Au passage, Anaïs éprouva une satisfaction. Elle avait évoqué son père sans trahir la moindre émotion. Sa voix n’avait pas déraillé, ni tremblé. Elle ne se faisait pas d’illusions. C’était simplement l’adrénaline et l’excitation qui la rendaient plus forte ce matin.
— On a parlé de la victime, fit Jaffar. Mais le tueur ? qui on cherche au juste ?
— Un être froid, cruel, manipulateur.
— J’espère que mon ex a un alibi, fit-il en secouant la tête.
Les autres ricanèrent.
— Arrêtez de déconner, fit Anaïs. Compte tenu de la mise en scène, on doit exclure un meurtre impulsif, passionnel et sans préméditation. Le gars a préparé son coup. Dans les détails. Y a peu de chances aussi que ce soit une vengeance. Il reste la folie pure. Une folie glacée, rigoureuse, marquée par la mythologie grecque.

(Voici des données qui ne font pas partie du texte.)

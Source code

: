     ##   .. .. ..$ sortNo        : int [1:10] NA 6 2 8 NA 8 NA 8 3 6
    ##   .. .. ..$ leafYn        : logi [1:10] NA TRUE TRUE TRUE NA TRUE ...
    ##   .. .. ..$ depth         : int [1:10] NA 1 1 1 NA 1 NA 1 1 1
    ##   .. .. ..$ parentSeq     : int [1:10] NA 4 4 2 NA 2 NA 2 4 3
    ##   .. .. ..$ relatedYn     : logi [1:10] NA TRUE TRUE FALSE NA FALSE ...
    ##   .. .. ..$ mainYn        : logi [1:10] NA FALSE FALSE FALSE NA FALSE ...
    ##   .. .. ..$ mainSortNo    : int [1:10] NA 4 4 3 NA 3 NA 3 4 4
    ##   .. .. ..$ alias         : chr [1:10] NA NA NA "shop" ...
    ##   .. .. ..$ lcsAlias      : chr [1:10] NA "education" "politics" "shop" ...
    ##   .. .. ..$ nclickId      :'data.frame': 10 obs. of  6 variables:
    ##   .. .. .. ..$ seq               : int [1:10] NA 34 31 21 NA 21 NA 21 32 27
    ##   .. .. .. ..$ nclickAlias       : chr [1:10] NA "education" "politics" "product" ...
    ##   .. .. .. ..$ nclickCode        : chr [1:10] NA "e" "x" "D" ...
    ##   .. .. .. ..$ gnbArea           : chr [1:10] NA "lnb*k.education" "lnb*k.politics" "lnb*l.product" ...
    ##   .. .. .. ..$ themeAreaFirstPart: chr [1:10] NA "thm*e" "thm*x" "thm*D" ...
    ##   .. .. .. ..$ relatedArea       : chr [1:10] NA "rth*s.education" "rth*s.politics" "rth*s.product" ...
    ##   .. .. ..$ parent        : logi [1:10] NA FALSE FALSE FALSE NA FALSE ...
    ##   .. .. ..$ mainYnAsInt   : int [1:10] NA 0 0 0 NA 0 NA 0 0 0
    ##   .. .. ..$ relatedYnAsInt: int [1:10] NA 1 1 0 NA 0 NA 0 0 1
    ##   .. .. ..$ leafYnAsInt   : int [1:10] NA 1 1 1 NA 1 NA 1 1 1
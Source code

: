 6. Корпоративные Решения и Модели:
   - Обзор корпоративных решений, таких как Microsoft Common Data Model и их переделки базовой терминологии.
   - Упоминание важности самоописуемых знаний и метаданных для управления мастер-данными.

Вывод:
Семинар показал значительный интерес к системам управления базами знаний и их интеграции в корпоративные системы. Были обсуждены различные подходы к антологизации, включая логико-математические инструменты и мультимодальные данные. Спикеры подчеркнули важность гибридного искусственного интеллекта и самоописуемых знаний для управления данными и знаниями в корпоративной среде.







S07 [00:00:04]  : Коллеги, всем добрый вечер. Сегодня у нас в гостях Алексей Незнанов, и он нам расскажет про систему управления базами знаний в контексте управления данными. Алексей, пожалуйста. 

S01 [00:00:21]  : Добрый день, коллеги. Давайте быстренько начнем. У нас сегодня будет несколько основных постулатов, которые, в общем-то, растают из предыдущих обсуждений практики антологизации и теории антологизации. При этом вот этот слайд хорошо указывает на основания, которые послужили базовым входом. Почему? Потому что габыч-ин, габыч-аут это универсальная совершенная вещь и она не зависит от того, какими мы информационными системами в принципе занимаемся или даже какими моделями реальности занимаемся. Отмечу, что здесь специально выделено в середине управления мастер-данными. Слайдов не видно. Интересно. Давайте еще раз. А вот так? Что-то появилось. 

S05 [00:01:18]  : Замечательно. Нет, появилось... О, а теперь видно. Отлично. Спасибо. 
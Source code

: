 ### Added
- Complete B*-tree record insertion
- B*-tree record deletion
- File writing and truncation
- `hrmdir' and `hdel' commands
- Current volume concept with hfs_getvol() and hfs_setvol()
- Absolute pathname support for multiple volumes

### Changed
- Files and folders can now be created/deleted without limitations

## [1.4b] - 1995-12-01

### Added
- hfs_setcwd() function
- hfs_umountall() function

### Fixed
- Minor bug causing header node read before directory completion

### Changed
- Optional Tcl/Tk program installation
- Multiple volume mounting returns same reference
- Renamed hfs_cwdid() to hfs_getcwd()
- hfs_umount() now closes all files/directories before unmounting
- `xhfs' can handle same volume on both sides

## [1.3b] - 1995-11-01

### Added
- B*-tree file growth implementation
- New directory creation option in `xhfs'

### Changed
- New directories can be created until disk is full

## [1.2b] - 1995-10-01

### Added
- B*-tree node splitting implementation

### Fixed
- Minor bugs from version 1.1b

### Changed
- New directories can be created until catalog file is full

En signe de conclusion, Anaïs se leva. Claire invitation à se mettre au boulot. Les quatre OPJ prirent le chemin de la porte.
Sur le seuil, Le Coz s’arrêta et lança par-dessus son épaule :
— J’allais oublier. On a retrouvé l’amnésique de la gare.
— Où ça ?
— Pas loin. Institut Pierre-Janet. Chez les mabouls.
12
À midi, après avoir visité son service et géré les urgences, Mathias Freire était de nouveau installé face à son ordinateur pour vérifier les informations livrées par Pascal Mischell.
Il chercha d’abord dans l’annuaire, comme la veille. Pas de Pascal Mischell à Audenge, dans le bassin d’Arcachon. Il consulta à nouveau le PMSI. Aucune trace d’actes médicaux à ce nom dans les départements d’Aquitaine, ni ailleurs en France. Il appela le bureau administratif de l’hôpital et lança une recherche avec l’agent de permanence. Pas de Pascal Mischell affilié à la Sécurité sociale.
Freire raccrocha. Dehors, un tournoi de pétanque battait son plein. Il entendait les boules claquer et les patients ricaner. Rien qu’aux voix, il savait qui participait au match.